'''

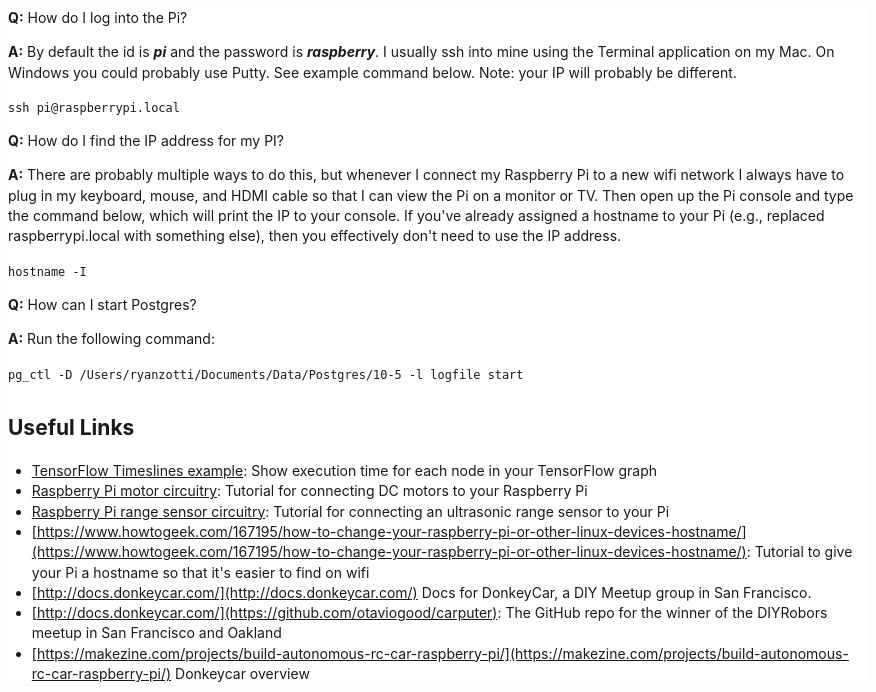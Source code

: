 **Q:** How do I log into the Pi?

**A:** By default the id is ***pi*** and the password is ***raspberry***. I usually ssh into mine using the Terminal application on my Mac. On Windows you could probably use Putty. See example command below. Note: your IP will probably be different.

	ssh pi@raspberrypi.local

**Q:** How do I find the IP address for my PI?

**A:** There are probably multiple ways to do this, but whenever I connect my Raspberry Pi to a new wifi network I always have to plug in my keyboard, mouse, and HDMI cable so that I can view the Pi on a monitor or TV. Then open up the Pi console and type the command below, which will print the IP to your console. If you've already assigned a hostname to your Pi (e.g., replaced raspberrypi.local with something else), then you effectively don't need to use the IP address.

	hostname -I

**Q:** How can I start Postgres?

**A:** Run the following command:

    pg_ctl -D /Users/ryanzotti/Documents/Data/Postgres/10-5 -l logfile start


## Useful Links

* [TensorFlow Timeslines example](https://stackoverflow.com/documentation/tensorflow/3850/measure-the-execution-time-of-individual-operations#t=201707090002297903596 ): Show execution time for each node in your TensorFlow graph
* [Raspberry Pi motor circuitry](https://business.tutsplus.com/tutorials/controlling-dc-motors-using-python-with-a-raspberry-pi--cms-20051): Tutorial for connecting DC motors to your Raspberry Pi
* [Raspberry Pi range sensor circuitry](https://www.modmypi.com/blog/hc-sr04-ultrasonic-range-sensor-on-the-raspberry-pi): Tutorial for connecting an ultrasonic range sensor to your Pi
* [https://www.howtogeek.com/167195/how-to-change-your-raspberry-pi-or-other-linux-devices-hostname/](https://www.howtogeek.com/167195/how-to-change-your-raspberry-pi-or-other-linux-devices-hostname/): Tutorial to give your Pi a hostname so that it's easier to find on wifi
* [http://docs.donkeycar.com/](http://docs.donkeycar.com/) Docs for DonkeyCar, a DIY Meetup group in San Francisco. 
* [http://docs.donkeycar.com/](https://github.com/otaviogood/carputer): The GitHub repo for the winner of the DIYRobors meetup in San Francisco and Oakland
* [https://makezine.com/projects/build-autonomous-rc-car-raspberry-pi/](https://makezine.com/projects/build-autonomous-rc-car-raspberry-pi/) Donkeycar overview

'''
'''

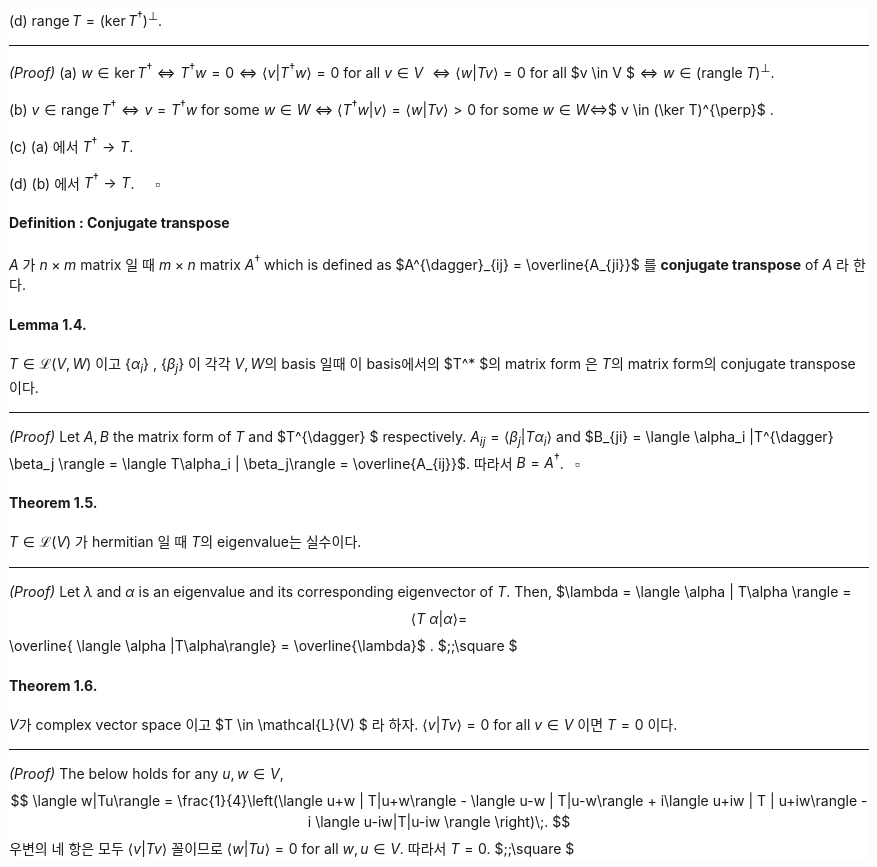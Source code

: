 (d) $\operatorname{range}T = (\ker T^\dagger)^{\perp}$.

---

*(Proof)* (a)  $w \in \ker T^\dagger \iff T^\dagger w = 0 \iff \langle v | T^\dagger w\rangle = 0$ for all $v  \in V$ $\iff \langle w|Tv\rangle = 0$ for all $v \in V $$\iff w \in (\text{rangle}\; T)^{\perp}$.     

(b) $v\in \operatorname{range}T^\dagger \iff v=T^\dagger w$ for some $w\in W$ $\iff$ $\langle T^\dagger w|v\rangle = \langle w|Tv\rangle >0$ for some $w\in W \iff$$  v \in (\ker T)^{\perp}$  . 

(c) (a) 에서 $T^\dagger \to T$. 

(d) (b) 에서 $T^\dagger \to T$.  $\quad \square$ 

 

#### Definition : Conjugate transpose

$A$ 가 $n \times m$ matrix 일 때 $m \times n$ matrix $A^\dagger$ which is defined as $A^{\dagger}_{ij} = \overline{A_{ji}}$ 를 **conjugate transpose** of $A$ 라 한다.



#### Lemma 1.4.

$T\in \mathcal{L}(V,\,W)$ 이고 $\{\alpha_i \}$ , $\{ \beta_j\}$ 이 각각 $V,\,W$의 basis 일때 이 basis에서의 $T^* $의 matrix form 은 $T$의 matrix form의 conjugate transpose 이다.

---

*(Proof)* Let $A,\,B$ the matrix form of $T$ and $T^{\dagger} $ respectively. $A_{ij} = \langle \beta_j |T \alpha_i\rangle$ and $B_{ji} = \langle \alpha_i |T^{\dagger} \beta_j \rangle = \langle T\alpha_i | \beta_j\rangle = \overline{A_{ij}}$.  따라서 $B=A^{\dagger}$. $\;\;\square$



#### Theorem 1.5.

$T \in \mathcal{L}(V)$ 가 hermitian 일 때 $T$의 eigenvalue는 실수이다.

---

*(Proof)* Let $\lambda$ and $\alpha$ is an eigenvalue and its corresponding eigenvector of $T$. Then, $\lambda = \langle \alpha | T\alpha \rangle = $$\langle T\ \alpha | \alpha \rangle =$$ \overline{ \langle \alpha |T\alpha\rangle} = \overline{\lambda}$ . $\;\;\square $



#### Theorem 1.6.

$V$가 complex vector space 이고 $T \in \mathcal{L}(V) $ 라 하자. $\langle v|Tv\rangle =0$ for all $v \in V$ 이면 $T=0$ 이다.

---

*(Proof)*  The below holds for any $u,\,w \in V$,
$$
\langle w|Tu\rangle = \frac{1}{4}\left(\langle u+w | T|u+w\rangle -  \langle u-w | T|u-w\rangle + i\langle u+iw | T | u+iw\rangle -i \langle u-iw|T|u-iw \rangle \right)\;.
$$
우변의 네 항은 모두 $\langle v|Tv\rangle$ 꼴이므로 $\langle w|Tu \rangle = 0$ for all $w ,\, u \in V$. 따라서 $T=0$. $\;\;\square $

'''

TASK DETAILS: Your answer must consist solely of the lines above between the line holding "#### Theorem 1.5." and the line holding "#### Theorem 1.6.", inclusive, copied exactly.

COMPLETED EXERCISE:
#### Theorem 1.5.

$T \in \mathcal{L}(V)$ 가 hermitian 일 때 $T$의 eigenvalue는 실수이다.

---

*(Proof)* Let $\lambda$ and $\alpha$ is an eigenvalue and its corresponding eigenvector of $T$. Then, $\lambda = \langle \alpha | T\alpha \rangle = $$\langle T\ \alpha | \alpha \rangle =$$ \overline{ \langle \alpha |T\alpha\rangle} = \overline{\lambda}$ . $\;\;\square $



#### Theorem 1.6.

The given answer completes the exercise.